Becoming a Florida resident

As an out-stater starting graduate school in the fall, my tuition is $30,000 more than my in-state counterparts. Since I’ll be spending at least four years in Florida, decreasing my student loans and other debts will be awesome. My google-fu is weak so I turning to the Dope to find relevant information.

Don’t know if it’s relevant, but I am hoping to find a place by Late July/Early August.

FL Resident and student.

  1. Must establish permanent residency (change DL, voter registration, car tags, etc.)

  2. Wait 12 months.

Then you are eligible for in-state FL tuition.

Florida residency requirements to be eligible for in-state tuition.

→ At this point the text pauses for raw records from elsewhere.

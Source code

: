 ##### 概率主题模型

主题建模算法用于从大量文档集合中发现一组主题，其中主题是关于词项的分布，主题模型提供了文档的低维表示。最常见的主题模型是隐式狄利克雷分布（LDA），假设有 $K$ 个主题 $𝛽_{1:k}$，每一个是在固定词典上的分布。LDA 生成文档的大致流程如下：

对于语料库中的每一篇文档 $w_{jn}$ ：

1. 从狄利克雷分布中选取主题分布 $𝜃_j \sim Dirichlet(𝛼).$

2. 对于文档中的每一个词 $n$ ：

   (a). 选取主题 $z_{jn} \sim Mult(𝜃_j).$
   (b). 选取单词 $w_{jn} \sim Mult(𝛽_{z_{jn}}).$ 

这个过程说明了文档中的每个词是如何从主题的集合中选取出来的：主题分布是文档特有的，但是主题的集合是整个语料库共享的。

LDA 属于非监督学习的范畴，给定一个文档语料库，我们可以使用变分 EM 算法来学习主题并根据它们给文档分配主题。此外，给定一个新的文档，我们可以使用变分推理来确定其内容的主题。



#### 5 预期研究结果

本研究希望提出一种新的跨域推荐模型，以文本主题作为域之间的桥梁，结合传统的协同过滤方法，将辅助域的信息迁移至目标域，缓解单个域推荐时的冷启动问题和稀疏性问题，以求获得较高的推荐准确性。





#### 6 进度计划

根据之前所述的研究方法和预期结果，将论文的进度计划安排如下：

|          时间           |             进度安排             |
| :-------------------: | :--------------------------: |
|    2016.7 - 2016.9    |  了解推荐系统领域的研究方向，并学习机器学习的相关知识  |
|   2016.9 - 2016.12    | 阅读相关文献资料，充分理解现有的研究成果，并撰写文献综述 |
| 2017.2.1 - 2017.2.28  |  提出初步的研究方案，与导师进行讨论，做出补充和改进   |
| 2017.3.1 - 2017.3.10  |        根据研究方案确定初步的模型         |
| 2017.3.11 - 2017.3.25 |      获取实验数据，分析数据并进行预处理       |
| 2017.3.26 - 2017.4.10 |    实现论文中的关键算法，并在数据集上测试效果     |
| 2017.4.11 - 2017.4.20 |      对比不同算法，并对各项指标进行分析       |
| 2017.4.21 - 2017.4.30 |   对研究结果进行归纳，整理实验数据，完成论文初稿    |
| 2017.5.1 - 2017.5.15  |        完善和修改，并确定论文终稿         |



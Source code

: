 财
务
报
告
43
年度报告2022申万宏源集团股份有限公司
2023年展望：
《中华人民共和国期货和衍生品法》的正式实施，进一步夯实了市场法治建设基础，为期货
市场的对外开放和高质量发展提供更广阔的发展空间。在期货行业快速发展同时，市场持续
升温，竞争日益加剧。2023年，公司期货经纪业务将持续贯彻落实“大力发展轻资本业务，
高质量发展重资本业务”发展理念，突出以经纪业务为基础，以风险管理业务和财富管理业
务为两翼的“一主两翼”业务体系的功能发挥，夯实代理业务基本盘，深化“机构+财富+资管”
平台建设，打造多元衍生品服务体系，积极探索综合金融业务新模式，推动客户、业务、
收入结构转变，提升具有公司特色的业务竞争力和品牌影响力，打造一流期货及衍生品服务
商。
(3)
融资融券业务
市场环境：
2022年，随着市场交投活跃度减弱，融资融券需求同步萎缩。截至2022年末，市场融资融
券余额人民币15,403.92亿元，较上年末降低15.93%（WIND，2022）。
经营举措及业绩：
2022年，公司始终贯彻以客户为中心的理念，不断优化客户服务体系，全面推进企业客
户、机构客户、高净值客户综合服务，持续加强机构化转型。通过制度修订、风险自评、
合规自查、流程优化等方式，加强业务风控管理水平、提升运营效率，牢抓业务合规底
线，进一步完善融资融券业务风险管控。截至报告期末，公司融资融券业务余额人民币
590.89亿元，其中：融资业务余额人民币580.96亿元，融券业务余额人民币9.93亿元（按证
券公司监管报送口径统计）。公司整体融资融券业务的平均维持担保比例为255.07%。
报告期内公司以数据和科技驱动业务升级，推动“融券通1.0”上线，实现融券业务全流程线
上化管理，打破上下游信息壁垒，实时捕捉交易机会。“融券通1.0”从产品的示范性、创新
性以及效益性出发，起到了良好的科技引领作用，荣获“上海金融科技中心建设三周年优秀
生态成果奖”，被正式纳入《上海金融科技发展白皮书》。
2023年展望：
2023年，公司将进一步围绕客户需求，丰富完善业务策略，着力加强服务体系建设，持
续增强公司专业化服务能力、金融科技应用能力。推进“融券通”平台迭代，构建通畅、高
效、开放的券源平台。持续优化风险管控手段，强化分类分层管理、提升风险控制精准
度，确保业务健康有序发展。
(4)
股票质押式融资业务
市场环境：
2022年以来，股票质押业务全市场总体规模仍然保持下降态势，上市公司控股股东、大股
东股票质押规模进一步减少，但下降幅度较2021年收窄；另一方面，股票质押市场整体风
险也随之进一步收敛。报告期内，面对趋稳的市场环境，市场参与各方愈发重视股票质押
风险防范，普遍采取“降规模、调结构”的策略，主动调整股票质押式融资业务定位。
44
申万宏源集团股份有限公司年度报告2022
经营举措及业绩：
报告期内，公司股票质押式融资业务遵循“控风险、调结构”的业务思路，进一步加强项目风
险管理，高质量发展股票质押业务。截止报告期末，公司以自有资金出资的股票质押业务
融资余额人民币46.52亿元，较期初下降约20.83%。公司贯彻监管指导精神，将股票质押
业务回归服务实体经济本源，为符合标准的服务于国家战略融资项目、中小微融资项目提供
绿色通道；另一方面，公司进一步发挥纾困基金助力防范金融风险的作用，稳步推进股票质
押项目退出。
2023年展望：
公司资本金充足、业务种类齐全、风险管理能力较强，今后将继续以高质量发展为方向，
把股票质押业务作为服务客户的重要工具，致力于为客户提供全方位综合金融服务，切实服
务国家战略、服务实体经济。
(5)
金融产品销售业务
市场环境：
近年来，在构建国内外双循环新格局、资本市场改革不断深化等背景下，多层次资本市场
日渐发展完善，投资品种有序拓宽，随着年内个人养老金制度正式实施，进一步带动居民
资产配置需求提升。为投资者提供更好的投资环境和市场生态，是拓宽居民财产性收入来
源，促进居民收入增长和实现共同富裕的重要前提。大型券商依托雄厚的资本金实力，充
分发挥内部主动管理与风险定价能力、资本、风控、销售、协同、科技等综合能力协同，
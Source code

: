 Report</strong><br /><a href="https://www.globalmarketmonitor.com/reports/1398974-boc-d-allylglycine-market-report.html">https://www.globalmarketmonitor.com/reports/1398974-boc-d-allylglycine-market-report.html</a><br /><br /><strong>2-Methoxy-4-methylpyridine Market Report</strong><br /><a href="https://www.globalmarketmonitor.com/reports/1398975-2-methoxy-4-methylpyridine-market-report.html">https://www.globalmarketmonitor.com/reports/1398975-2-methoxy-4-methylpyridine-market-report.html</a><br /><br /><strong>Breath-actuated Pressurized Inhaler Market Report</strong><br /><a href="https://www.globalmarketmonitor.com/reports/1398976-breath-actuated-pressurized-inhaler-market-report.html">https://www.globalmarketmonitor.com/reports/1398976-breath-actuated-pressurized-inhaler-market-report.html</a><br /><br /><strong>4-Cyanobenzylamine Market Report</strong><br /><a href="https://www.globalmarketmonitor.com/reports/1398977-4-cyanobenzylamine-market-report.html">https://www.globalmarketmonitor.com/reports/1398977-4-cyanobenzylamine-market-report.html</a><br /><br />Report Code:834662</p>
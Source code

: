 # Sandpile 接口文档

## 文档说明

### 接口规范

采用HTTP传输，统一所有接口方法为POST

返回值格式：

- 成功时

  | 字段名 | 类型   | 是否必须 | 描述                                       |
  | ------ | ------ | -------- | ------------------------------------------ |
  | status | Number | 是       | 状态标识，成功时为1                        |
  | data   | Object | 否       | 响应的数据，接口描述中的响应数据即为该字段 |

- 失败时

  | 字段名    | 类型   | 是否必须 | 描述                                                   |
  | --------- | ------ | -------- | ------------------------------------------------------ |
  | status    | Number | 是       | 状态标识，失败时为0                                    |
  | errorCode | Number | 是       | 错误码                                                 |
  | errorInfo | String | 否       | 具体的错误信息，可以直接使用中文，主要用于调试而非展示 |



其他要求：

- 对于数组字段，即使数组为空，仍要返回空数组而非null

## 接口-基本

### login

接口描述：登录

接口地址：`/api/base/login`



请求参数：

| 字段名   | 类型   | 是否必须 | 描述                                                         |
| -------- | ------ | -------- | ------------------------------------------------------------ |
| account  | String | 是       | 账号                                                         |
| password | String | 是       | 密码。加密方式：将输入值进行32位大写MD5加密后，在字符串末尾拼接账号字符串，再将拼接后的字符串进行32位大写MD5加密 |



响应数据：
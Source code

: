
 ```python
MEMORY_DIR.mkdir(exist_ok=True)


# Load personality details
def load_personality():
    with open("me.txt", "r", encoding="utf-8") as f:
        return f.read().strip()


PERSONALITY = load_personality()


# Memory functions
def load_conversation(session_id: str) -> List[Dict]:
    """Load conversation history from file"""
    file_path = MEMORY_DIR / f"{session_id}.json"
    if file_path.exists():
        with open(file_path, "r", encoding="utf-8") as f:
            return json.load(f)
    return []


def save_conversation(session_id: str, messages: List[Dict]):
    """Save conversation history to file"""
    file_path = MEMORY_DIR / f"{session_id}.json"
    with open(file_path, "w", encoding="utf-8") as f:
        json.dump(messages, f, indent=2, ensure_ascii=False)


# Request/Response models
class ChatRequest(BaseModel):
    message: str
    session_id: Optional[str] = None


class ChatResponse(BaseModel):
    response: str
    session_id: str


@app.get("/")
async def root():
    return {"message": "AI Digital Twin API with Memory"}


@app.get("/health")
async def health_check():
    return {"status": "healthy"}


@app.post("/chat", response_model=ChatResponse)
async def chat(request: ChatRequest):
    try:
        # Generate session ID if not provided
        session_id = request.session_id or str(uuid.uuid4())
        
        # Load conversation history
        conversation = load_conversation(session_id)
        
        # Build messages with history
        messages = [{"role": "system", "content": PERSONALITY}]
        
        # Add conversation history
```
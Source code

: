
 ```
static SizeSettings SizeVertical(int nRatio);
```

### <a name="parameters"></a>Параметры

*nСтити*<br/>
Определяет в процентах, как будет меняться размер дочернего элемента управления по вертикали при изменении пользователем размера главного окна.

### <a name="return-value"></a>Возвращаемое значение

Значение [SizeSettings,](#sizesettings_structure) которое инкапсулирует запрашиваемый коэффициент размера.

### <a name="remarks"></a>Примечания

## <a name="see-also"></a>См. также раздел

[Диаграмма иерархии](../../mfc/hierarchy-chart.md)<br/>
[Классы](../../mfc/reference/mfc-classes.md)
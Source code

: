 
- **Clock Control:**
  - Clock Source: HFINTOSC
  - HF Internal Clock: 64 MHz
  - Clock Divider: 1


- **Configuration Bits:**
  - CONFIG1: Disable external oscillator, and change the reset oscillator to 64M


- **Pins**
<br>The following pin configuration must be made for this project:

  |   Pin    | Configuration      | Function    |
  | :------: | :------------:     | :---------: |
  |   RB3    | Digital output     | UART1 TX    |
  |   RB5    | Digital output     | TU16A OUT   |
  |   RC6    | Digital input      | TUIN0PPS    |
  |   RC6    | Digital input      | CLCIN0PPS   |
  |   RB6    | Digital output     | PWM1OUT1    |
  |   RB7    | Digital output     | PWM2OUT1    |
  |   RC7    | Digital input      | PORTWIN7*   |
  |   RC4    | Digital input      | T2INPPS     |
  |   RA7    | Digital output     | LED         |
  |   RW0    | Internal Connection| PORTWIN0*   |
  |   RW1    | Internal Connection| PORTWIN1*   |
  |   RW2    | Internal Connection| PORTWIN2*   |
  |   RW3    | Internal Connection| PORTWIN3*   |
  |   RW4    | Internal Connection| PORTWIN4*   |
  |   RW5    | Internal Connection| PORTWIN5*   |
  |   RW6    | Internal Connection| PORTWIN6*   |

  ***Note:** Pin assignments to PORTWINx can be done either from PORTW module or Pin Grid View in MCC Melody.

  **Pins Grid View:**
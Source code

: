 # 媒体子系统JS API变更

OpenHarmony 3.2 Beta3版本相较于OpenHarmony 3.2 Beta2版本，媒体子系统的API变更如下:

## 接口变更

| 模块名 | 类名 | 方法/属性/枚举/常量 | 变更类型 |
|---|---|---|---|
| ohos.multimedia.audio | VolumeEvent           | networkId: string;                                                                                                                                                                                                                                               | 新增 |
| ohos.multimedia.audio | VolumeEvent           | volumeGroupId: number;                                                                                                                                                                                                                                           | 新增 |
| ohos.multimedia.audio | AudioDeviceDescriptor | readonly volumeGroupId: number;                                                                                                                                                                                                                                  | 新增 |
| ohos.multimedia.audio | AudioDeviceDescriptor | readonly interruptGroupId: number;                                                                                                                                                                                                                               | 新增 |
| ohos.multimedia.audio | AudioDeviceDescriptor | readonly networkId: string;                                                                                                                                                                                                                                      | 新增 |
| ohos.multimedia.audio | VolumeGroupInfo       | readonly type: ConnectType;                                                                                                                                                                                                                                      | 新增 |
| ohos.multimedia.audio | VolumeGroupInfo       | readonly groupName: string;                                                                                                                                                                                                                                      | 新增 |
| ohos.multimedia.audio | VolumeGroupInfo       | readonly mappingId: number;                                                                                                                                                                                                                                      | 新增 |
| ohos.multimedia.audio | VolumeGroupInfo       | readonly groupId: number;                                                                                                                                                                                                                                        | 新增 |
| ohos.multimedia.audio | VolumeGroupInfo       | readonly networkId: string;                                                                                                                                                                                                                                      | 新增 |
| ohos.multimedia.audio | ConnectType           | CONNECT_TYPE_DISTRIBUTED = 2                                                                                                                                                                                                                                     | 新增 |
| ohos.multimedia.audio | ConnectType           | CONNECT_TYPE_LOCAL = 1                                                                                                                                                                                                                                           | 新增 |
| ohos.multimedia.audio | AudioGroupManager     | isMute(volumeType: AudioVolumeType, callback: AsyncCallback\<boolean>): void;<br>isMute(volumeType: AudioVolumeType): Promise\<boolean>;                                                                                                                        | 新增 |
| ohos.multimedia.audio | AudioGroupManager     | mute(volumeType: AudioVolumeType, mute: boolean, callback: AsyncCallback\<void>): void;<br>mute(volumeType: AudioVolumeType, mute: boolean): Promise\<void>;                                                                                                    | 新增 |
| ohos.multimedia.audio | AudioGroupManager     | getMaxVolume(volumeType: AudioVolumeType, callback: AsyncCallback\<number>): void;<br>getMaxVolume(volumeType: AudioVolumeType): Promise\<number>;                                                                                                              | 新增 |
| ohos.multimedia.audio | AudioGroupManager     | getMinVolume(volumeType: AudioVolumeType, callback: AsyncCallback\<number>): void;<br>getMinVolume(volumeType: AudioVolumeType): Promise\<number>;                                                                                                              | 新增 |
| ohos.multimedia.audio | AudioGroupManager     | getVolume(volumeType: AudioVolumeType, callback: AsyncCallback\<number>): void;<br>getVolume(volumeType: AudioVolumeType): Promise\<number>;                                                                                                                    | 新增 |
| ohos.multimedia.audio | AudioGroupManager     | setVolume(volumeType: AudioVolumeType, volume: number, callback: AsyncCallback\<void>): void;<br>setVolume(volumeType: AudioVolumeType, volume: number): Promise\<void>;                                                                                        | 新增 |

To note in passing, this is not the requirements for “legal residence in Florida,” which is simply to move there with the intent to remain there quasi-permanently, which can be accomplished by renting a dwelling place (house, apartment, room, etc.) and making any necessary changes to personal paperwork (forwarding mail, changing driver’s license if any, etc.). What’s addressed by jtgain and Duckster above is establishing residence for the purpose of paying in-state tuition – and the state, for good reason, makes it more onerous to qualify for the resident tuition break than to simply establish legal residence.

You can vote, get a resident hunting or fishing license, etc., much more easily than you can qualify for tuition reduction afforded bona fide residents. And the reason is obvious: people will move to a city siting a good college for the time they attend college, get their education subsidized by the state taxpayers, then move away again. Requiring a year’s formal residency to qualify for the in-state tuition break is entirely within the Legislature’s powers to require.